What makes this movie extra-special is that, in addition to helming the film, Duke Mitchell also plays the lead role of Paul and lends his voice to several songs on the soundtrack. It needs to be emphasized that Mitchell also gives the film's best performance. While that may sound like damning with faint praise, I mean this with no irony. He's performing at an eight out of ten here and his faded mafioso is likable and even complex. It's a little strange to watch him trade dialogue with Jean, who is clearly reading from cue cards--you can watch her eyes move back and forth as she digests and regurgitates her lines. Jean's every utterance is silly to the point of being classic, while it's clear that Paul is soulfully in love with this woman. In fact, if I think too hard about how cool Mitchell is in this movie, it makes me sad and frustrated to think that he only appeared in two action films (this one, and "Massacre Mafia Style").

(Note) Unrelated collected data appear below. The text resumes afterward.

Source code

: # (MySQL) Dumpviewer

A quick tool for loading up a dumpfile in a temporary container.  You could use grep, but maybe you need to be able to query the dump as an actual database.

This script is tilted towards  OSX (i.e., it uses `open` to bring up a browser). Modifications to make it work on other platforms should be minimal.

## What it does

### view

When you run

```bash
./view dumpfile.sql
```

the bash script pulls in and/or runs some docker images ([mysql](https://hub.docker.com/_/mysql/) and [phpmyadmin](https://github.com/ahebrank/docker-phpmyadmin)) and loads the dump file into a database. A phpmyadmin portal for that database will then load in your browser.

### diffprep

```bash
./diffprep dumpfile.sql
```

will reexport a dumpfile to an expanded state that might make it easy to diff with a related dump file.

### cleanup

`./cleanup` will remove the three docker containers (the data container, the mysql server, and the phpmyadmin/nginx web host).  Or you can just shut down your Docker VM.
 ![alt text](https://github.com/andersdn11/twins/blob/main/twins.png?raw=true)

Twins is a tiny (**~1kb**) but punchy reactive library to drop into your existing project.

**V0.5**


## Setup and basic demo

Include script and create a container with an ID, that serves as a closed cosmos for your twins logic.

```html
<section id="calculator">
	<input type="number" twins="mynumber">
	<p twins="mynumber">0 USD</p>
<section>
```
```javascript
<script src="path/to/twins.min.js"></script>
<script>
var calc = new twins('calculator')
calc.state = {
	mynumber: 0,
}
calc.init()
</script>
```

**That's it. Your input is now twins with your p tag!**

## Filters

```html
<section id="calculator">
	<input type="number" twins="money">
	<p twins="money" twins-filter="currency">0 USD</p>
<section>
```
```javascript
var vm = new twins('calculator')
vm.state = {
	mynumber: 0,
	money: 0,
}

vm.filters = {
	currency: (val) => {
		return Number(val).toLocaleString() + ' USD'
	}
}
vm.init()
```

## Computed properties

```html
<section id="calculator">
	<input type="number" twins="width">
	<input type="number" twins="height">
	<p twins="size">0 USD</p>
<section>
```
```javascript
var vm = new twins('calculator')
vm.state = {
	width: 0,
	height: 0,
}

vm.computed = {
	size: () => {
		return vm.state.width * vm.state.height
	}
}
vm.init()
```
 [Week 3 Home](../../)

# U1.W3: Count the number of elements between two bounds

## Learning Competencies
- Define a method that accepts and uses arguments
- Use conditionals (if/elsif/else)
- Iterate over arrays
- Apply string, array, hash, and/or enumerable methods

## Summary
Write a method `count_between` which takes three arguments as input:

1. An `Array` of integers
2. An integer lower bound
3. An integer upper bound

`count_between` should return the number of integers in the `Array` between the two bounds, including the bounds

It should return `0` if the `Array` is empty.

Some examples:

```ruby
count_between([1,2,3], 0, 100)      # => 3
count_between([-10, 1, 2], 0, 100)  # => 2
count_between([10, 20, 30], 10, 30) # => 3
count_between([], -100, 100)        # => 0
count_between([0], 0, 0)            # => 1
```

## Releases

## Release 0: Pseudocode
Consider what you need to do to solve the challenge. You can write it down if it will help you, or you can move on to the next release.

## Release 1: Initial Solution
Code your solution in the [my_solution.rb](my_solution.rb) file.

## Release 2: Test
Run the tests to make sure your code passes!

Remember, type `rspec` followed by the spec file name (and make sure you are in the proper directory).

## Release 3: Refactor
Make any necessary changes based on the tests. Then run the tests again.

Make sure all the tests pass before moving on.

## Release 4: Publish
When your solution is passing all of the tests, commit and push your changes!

The majority of actors in this film list "Gone With the Pope" as their sole screen credit, which comes as little surprise. With the notable exception of Duke Mitchell, whose naturalism is downright startling in this context, everyone else looks awkward and stilted on screen. For my money, the MVP of bad acting is Giorgio Tavolieri's portrayal of Paul's fellow hitman Giorgio. I'm not convinced that Tavolieri *wasn't* saying his lines phonetically, and his scenes with Paul have a certain Lennie and George quality to them that makes me ponder how on earth these two characters worked together. Touching? Goofy? Touchingly goofy? If I examine it too much, it loses its magic.
There's a wonderful non-performing rawness to the cast that goes past being merely laughable, and winds up being charming. I should be offended by a movie that involves an older white male telling an African-American prostitute that "it looks like Brillo down there," but there's a naive honesty to the whole shebang that is politically incorrect but simultaneously free from cruelty.
This lack of meanness sets "Gone With the Pope" apart from other Catholicsploitation movies. While fellow fans of nunsploitation will expect a certain amount of cynicism about the Catholic church (OK, maybe an EXCESS of cynicism--that'd be a fair cop), viewers may be surprised with the way things turn out in this film. There's enough unexpected messaging taking place in this movie to make it unique among its sploitationey brethren.
Vintage Vegas: You probably would have seen these guys and not the Rat Pack. Just Sayin'.
All this having been addressed, "Gone With the Pope" is more of a curiosity than a classic. In spite of getting the best editing treatment the material could hope for, it suffers from its quantity of montages (love montage, Vegas montage, boat montage, and so on) and doesn't have the madcap pace that the trailer may suggest. Perhaps most vexing, a good portion of the footage is actively out of focus. For viewers who are willing to embrace the unpolished nature of the movie, there's a lot of weird wonderfulness to enjoy, but the technical shortcomings may alienate casual viewers. As a one-of-a-kind vanity piece that distills its time and place "Gone With the Pope" is tremendously entertaining and deserves to be sought out by enthusiasts of cinematic Art Brut.